■ **YOUR INSTRUCTIONS**: Retype the opening lines of the data exactly, stopping after the line that contains "of the functions". Skip every picture.

(Saved entries)
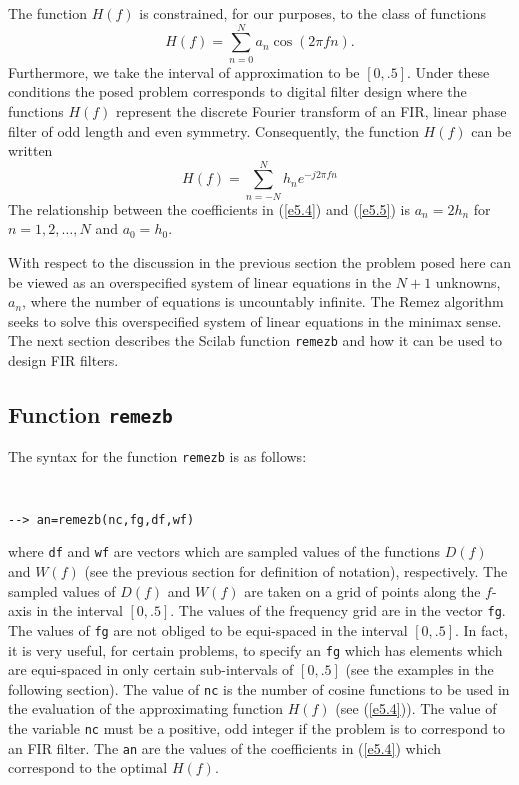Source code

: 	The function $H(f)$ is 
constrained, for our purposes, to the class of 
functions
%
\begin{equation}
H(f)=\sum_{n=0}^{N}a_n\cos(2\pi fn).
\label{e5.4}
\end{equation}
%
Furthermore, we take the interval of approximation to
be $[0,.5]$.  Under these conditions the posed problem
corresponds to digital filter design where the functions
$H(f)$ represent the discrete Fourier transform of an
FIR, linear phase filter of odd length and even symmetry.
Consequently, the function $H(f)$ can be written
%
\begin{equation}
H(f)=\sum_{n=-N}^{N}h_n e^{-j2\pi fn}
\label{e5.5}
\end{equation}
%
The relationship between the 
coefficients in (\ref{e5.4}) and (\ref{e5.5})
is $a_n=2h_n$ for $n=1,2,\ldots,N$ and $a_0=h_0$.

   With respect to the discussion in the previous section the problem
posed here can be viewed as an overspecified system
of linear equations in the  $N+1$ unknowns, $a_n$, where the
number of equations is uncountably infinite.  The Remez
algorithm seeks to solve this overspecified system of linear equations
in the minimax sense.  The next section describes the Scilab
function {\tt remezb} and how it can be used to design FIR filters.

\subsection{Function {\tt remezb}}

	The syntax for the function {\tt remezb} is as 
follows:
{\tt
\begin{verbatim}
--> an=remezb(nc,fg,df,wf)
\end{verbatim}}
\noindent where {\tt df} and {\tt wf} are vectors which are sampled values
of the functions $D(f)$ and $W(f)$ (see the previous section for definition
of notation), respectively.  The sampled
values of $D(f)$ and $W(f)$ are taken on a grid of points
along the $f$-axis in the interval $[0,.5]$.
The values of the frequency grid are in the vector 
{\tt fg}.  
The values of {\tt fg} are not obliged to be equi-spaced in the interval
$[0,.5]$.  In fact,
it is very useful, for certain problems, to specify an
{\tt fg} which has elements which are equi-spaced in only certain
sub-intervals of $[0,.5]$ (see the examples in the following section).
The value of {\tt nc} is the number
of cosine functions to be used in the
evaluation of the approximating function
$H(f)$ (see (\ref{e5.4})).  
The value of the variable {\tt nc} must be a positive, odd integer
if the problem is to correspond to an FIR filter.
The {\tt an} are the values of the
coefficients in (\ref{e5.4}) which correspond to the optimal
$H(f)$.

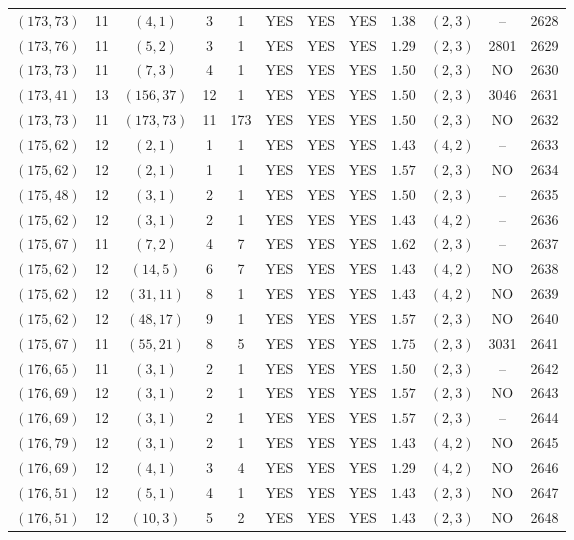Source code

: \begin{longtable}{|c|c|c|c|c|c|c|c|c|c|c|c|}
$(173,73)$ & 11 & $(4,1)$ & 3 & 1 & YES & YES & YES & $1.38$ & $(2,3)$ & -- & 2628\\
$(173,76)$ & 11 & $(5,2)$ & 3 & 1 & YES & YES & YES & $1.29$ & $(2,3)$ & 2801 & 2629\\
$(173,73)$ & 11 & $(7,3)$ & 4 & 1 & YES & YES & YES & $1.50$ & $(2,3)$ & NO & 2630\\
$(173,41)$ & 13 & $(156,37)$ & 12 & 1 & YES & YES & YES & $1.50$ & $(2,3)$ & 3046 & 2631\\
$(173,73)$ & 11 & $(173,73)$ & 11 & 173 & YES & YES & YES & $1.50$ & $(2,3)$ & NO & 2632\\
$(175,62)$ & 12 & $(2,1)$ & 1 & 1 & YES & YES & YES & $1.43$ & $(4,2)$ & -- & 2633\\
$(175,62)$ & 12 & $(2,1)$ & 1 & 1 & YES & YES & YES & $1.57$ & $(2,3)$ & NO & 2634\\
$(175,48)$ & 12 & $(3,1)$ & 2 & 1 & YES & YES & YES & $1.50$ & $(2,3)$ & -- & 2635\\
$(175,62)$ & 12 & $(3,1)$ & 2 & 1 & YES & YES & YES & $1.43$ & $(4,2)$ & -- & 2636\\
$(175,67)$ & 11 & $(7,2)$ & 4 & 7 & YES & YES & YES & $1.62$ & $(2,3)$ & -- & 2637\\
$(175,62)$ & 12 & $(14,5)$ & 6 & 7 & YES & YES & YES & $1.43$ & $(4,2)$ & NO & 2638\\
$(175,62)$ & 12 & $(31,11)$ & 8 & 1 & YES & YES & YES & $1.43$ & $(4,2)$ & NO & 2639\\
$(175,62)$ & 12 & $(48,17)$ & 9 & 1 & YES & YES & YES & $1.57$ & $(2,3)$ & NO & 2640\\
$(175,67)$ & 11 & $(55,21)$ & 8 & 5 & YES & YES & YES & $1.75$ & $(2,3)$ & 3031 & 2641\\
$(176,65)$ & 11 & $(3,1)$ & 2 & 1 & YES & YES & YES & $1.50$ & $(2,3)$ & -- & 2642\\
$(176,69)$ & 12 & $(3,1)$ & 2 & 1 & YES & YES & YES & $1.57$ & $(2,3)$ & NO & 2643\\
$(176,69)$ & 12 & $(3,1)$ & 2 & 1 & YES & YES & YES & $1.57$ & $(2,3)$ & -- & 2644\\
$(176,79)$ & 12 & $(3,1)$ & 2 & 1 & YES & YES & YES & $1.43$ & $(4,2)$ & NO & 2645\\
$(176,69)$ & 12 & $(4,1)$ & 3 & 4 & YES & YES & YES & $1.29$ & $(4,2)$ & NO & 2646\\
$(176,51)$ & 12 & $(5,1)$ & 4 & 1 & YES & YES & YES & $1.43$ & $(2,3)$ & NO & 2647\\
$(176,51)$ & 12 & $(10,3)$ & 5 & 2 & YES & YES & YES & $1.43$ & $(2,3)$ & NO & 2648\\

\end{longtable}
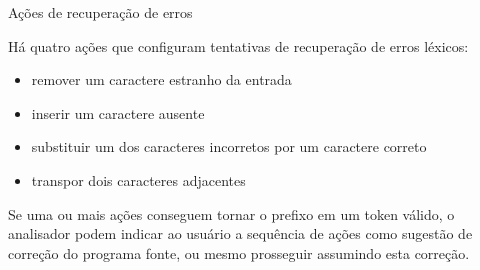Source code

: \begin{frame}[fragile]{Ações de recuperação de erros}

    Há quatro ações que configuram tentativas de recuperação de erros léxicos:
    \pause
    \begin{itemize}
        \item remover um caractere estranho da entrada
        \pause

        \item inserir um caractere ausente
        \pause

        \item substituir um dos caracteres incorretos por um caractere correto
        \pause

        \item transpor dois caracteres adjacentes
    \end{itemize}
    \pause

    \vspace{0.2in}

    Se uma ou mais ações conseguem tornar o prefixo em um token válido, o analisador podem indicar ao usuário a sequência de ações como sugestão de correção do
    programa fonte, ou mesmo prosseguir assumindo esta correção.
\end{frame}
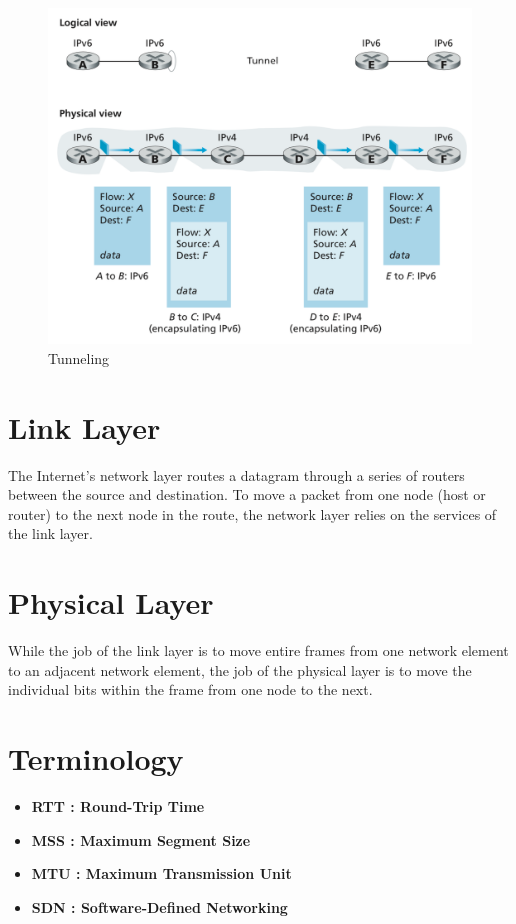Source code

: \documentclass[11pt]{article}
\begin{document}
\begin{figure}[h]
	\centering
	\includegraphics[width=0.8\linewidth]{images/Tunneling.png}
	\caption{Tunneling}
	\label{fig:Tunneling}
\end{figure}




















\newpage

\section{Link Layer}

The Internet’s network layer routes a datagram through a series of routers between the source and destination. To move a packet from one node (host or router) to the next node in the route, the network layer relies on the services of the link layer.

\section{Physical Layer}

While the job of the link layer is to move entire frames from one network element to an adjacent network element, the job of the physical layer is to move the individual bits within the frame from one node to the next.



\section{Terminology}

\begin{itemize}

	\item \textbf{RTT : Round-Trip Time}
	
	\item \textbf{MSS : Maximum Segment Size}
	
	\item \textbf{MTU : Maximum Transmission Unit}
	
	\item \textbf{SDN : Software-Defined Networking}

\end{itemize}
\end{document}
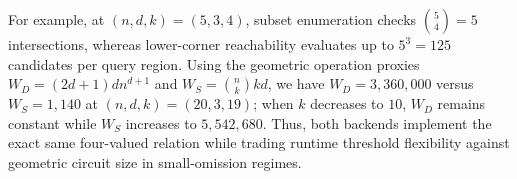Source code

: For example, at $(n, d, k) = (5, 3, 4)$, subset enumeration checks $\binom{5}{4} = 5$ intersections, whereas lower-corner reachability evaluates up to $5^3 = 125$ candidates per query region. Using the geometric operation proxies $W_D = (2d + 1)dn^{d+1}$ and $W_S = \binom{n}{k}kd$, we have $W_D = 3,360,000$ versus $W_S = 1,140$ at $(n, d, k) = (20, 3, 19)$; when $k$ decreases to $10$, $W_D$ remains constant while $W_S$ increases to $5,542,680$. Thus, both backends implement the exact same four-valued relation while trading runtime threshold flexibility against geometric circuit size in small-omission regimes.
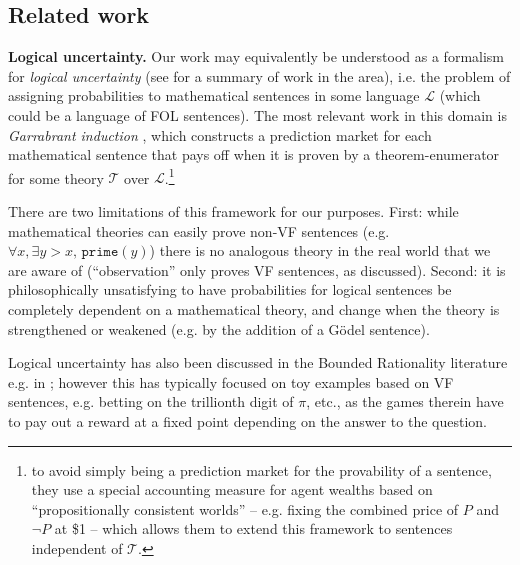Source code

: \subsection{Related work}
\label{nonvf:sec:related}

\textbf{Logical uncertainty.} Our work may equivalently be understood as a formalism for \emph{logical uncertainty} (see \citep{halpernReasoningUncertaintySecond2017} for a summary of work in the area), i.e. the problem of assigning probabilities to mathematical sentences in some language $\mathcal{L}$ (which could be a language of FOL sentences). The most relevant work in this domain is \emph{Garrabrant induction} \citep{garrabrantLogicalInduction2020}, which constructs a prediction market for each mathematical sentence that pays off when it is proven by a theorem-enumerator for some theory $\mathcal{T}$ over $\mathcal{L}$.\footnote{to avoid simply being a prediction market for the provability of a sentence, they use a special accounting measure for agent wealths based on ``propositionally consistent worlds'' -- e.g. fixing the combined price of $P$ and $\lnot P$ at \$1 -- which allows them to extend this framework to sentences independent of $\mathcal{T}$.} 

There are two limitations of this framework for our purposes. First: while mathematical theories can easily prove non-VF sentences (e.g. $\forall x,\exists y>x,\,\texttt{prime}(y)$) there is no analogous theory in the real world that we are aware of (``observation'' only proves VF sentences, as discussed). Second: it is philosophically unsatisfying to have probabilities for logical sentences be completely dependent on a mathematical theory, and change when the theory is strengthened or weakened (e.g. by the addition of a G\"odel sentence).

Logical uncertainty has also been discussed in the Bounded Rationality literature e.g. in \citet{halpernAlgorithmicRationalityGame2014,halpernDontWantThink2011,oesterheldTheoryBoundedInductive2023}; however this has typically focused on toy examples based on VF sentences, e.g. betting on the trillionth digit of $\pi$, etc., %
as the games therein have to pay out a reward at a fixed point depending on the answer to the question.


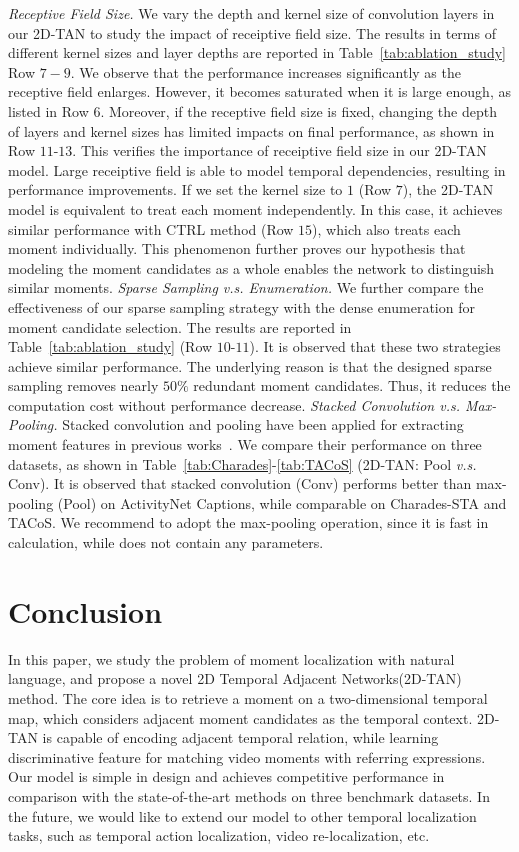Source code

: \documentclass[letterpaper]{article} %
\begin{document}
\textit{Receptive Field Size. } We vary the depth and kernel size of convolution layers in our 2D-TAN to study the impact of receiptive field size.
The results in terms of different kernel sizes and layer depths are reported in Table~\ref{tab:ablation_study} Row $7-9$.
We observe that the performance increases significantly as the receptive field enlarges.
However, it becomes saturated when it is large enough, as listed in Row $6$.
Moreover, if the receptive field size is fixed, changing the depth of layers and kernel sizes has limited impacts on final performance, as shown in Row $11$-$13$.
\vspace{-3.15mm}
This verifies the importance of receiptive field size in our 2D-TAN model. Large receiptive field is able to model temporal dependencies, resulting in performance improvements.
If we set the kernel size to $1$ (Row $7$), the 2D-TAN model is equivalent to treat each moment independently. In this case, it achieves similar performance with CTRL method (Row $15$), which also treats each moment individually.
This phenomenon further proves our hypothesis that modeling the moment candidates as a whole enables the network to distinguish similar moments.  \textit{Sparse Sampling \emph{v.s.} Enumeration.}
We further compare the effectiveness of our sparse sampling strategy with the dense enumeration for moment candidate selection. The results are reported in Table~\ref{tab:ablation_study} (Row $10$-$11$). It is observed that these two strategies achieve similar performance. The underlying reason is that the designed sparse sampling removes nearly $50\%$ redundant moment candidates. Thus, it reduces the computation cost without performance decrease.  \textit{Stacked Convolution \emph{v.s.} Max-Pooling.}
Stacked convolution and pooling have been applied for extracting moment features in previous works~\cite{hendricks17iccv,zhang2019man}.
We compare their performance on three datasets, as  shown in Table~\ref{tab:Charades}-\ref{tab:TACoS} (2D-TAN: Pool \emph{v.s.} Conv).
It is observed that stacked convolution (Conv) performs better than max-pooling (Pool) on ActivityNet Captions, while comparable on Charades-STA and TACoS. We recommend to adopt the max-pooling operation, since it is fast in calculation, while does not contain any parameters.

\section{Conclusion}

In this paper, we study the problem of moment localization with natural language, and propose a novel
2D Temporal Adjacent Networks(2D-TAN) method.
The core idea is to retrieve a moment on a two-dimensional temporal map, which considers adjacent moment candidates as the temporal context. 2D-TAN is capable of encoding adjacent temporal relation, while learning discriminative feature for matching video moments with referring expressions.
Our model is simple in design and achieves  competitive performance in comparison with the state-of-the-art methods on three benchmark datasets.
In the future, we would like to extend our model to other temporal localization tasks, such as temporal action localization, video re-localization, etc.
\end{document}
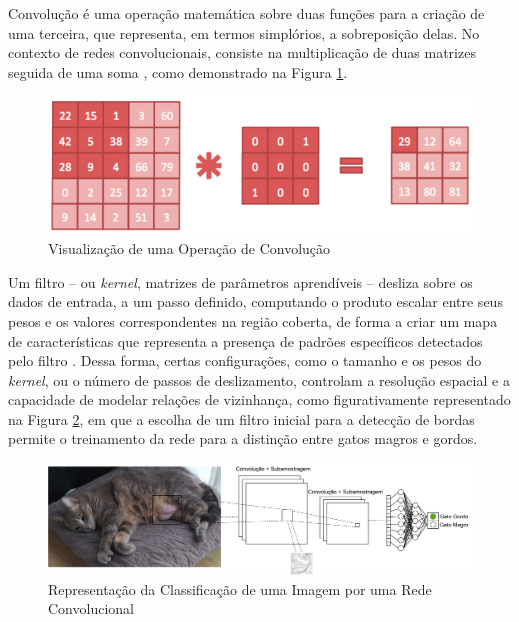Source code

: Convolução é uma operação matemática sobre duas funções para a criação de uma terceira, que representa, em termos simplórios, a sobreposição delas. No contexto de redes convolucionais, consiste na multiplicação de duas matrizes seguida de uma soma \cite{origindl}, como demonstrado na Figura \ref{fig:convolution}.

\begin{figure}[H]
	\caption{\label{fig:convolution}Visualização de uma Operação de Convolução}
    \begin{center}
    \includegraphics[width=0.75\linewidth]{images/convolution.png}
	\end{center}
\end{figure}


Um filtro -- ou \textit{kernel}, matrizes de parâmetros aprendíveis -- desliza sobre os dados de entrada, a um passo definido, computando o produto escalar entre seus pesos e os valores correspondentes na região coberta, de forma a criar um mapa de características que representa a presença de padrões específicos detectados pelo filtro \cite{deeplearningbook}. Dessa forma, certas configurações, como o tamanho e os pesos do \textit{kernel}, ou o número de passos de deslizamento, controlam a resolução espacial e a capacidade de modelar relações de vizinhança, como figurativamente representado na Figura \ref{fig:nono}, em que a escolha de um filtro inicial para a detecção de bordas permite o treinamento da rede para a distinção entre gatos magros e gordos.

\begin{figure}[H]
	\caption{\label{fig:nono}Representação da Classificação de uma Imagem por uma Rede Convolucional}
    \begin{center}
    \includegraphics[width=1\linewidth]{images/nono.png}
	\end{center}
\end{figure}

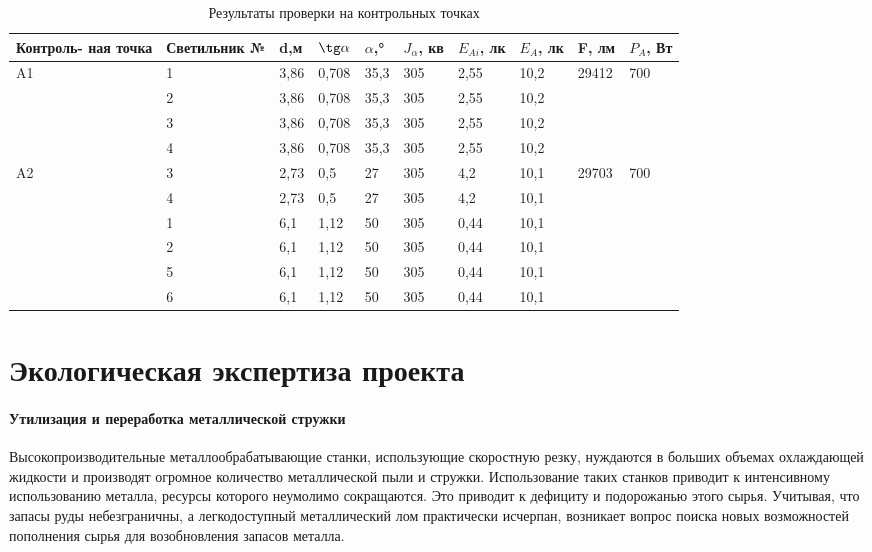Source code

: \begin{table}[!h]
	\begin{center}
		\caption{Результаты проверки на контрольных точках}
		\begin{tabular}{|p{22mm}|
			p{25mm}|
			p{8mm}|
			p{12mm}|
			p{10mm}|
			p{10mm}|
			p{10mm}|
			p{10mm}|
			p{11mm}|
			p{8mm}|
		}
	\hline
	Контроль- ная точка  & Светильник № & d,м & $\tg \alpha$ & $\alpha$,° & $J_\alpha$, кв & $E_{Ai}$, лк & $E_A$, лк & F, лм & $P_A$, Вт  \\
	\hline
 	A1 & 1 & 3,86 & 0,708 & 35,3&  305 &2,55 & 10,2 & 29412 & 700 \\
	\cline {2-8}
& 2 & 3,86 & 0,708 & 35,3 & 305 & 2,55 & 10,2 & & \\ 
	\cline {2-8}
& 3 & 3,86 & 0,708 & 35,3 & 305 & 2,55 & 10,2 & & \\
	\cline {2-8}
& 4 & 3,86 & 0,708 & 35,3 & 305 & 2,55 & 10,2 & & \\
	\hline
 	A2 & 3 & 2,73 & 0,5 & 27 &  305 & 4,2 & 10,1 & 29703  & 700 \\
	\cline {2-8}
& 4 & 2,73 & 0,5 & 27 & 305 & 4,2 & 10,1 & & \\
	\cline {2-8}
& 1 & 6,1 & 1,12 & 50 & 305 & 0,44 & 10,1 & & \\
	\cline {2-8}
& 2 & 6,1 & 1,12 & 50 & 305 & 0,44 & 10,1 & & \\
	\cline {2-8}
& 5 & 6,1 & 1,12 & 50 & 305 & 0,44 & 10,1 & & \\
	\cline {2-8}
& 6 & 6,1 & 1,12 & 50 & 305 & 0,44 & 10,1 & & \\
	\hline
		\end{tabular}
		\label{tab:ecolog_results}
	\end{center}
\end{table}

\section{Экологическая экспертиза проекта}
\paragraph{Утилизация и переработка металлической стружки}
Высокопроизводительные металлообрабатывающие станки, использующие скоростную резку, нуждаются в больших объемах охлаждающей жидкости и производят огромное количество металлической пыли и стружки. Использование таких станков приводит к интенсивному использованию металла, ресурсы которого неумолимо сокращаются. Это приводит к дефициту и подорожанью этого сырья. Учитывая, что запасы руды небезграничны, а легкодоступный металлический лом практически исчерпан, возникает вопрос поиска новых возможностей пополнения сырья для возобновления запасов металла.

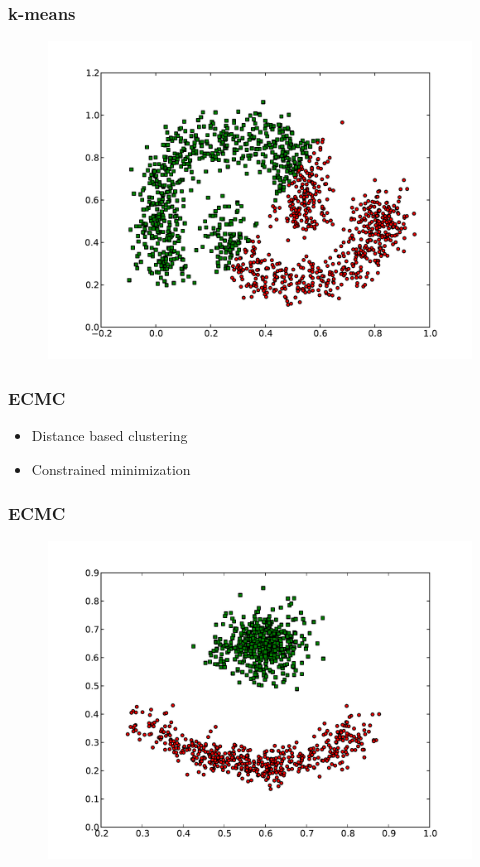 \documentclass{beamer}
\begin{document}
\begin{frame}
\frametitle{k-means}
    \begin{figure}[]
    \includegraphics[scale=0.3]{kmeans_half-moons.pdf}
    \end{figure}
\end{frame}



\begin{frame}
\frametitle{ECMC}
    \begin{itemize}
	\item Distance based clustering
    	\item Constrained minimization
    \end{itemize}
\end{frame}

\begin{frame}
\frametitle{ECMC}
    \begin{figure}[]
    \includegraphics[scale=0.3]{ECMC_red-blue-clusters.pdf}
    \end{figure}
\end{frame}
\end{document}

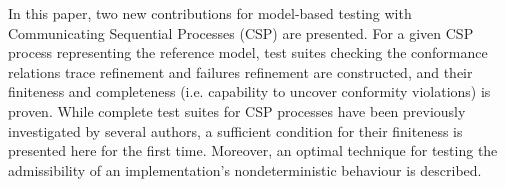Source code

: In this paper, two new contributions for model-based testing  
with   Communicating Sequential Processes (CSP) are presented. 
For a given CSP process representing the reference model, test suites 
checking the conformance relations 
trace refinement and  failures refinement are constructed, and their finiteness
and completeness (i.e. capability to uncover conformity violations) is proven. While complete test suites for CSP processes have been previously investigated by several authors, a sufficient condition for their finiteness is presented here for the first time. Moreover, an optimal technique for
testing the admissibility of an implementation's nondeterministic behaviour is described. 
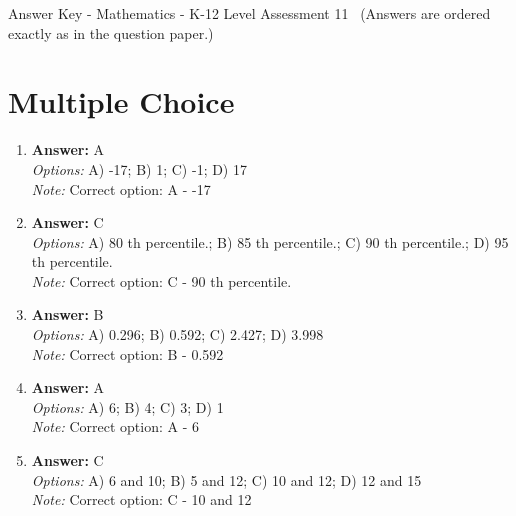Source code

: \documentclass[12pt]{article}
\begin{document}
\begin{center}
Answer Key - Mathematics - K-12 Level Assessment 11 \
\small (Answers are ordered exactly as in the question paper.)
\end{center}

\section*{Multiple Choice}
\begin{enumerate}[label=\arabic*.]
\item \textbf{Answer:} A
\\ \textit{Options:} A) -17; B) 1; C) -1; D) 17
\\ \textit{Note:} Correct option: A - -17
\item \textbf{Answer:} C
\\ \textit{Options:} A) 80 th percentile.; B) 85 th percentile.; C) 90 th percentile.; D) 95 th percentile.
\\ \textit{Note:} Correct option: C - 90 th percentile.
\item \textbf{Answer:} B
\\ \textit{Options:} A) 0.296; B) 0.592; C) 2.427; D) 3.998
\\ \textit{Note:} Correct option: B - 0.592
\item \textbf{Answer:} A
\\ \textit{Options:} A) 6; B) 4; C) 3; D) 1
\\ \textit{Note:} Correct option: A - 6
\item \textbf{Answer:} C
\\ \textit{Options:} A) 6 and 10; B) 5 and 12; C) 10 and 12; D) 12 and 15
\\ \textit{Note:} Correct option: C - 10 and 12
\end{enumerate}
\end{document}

■ **SOLUTION FOR THIS TASK**:
Source code

: 	The function $H(f)$ is 
constrained, for our purposes, to the class of 
functions
%
\begin{equation}
H(f)=\sum_{n=0}^{N}a_n\cos(2\pi fn).
\label{e5.4}
\end{equation}
%
Furthermore, we take the interval of approximation to
be $[0,.5]$.  Under these conditions the posed problem
corresponds to digital filter design where the functions
$H(f)$ represent the discrete Fourier transform of an
FIR, linear phase filter of odd length and even symmetry.
Consequently, the function $H(f)$ can be written
%
\begin{equation}
H(f)=\sum_{n=-N}^{N}h_n e^{-j2\pi fn}
\label{e5.5}
\end{equation}
%
The relationship between the 
coefficients in (\ref{e5.4}) and (\ref{e5.5})
is $a_n=2h_n$ for $n=1,2,\ldots,N$ and $a_0=h_0$.

   With respect to the discussion in the previous section the problem
posed here can be viewed as an overspecified system
of linear equations in the  $N+1$ unknowns, $a_n$, where the
number of equations is uncountably infinite.  The Remez
algorithm seeks to solve this overspecified system of linear equations
in the minimax sense.  The next section describes the Scilab
function {\tt remezb} and how it can be used to design FIR filters.

\subsection{Function {\tt remezb}}

	The syntax for the function {\tt remezb} is as 
follows:
{\tt
\begin{verbatim}
--> an=remezb(nc,fg,df,wf)
\end{verbatim}}
\noindent where {\tt df} and {\tt wf} are vectors which are sampled values
of the functions $D(f)$ and $W(f)$ (see the previous section for definition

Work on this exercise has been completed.